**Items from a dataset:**
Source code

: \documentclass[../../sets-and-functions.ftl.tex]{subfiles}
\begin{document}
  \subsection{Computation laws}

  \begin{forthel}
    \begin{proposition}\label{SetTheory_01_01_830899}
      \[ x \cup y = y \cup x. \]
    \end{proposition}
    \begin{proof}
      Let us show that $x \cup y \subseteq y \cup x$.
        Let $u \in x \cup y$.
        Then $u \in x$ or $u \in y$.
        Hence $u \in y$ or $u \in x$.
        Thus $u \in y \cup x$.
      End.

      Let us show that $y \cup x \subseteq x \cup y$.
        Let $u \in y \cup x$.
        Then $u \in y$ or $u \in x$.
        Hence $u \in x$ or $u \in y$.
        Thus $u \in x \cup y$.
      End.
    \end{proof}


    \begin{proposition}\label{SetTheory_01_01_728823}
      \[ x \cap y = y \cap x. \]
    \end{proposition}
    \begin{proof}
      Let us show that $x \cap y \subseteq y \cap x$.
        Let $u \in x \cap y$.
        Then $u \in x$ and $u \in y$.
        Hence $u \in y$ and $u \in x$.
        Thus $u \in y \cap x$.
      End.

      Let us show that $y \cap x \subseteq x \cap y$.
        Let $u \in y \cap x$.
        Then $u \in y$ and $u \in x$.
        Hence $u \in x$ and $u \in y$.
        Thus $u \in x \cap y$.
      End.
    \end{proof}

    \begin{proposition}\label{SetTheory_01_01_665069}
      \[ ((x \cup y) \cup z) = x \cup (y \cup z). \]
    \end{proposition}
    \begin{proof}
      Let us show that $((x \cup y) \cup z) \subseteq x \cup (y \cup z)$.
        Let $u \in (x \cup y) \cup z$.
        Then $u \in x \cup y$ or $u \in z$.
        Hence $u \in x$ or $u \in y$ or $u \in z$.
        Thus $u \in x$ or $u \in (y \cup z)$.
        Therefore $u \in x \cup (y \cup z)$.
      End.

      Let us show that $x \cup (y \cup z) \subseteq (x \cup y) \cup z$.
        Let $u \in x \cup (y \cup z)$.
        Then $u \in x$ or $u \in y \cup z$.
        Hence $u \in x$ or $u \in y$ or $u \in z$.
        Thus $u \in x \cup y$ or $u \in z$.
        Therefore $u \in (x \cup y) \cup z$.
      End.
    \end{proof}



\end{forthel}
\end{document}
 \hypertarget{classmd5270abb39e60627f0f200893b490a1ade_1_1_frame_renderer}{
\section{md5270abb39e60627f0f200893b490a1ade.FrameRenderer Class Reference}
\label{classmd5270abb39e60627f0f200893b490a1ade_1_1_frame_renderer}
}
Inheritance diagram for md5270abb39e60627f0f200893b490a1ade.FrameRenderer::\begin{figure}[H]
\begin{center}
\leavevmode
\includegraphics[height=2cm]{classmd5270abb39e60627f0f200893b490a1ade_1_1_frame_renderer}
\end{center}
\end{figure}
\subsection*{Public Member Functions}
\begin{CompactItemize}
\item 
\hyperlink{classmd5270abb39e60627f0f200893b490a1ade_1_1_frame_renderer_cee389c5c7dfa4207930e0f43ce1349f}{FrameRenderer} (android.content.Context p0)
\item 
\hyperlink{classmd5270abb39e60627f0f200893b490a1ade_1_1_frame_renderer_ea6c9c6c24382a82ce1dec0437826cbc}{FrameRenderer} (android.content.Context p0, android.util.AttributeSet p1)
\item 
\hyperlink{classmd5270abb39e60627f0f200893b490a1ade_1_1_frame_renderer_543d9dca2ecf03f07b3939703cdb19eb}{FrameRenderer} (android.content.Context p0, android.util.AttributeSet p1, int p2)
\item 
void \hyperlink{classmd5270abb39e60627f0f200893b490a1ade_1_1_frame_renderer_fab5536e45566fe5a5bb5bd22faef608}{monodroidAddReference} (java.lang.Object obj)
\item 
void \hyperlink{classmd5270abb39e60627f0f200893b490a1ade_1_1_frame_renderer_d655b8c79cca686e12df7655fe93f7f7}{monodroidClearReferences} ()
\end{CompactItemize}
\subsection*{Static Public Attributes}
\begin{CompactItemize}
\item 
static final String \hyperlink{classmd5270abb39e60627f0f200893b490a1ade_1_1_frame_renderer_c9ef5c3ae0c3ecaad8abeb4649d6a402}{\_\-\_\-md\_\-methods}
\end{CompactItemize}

**PROBLEM TO SOLVE:** Once you have read the records above, write them all out exactly.

**RESULT OF THIS EXERCISE:**
Source code

: \documentclass[../../sets-and-functions.ftl.tex]{subfiles}
\begin{document}
  \subsection{Computation laws}

  \begin{forthel}
    \begin{proposition}\label{SetTheory_01_01_830899}
      \[ x \cup y = y \cup x. \]
    \end{proposition}
    \begin{proof}
      Let us show that $x \cup y \subseteq y \cup x$.
        Let $u \in x \cup y$.
        Then $u \in x$ or $u \in y$.
        Hence $u \in y$ or $u \in x$.
        Thus $u \in y \cup x$.
      End.

      Let us show that $y \cup x \subseteq x \cup y$.
        Let $u \in y \cup x$.
        Then $u \in y$ or $u \in x$.
        Hence $u \in x$ or $u \in y$.
        Thus $u \in x \cup y$.
      End.
    \end{proof}


    \begin{proposition}\label{SetTheory_01_01_728823}
      \[ x \cap y = y \cap x. \]
    \end{proposition}
    \begin{proof}
      Let us show that $x \cap y \subseteq y \cap x$.
        Let $u \in x \cap y$.
        Then $u \in x$ and $u \in y$.
        Hence $u \in y$ and $u \in x$.
        Thus $u \in y \cap x$.
      End.

      Let us show that $y \cap x \subseteq x \cap y$.
        Let $u \in y \cap x$.
        Then $u \in y$ and $u \in x$.
        Hence $u \in x$ and $u \in y$.
        Thus $u \in x \cap y$.
      End.
    \end{proof}

    \begin{proposition}\label{SetTheory_01_01_665069}
      \[ ((x \cup y) \cup z) = x \cup (y \cup z). \]
    \end{proposition}
    \begin{proof}
      Let us show that $((x \cup y) \cup z) \subseteq x \cup (y \cup z)$.
        Let $u \in (x \cup y) \cup z$.
        Then $u \in x \cup y$ or $u \in z$.
        Hence $u \in x$ or $u \in y$ or $u \in z$.
        Thus $u \in x$ or $u \in (y \cup z)$.
        Therefore $u \in x \cup (y \cup z)$.
      End.

      Let us show that $x \cup (y \cup z) \subseteq (x \cup y) \cup z$.
        Let $u \in x \cup (y \cup z)$.
        Then $u \in x$ or $u \in y \cup z$.
        Hence $u \in x$ or $u \in y$ or $u \in z$.
        Thus $u \in x \cup y$ or $u \in z$.
        Therefore $u \in (x \cup y) \cup z$.
      End.
    \end{proof}



\end{forthel}
\end{document}
 \hypertarget{classmd5270abb39e60627f0f200893b490a1ade_1_1_frame_renderer}{
\section{md5270abb39e60627f0f200893b490a1ade.FrameRenderer Class Reference}
\label{classmd5270abb39e60627f0f200893b490a1ade_1_1_frame_renderer}
}
Inheritance diagram for md5270abb39e60627f0f200893b490a1ade.FrameRenderer::\begin{figure}[H]
\begin{center}
\leavevmode
\includegraphics[height=2cm]{classmd5270abb39e60627f0f200893b490a1ade_1_1_frame_renderer}
\end{center}
\end{figure}
\subsection*{Public Member Functions}
\begin{CompactItemize}
\item 
\hyperlink{classmd5270abb39e60627f0f200893b490a1ade_1_1_frame_renderer_cee389c5c7dfa4207930e0f43ce1349f}{FrameRenderer} (android.content.Context p0)
\item 
\hyperlink{classmd5270abb39e60627f0f200893b490a1ade_1_1_frame_renderer_ea6c9c6c24382a82ce1dec0437826cbc}{FrameRenderer} (android.content.Context p0, android.util.AttributeSet p1)
\item 
\hyperlink{classmd5270abb39e60627f0f200893b490a1ade_1_1_frame_renderer_543d9dca2ecf03f07b3939703cdb19eb}{FrameRenderer} (android.content.Context p0, android.util.AttributeSet p1, int p2)
\item 
void \hyperlink{classmd5270abb39e60627f0f200893b490a1ade_1_1_frame_renderer_fab5536e45566fe5a5bb5bd22faef608}{monodroidAddReference} (java.lang.Object obj)
\item 
void \hyperlink{classmd5270abb39e60627f0f200893b490a1ade_1_1_frame_renderer_d655b8c79cca686e12df7655fe93f7f7}{monodroidClearReferences} ()
\end{CompactItemize}
\subsection*{Static Public Attributes}
\begin{CompactItemize}
\item 
static final String \hyperlink{classmd5270abb39e60627f0f200893b490a1ade_1_1_frame_renderer_c9ef5c3ae0c3ecaad8abeb4649d6a402}{\_\-\_\-md\_\-methods}
\end{CompactItemize}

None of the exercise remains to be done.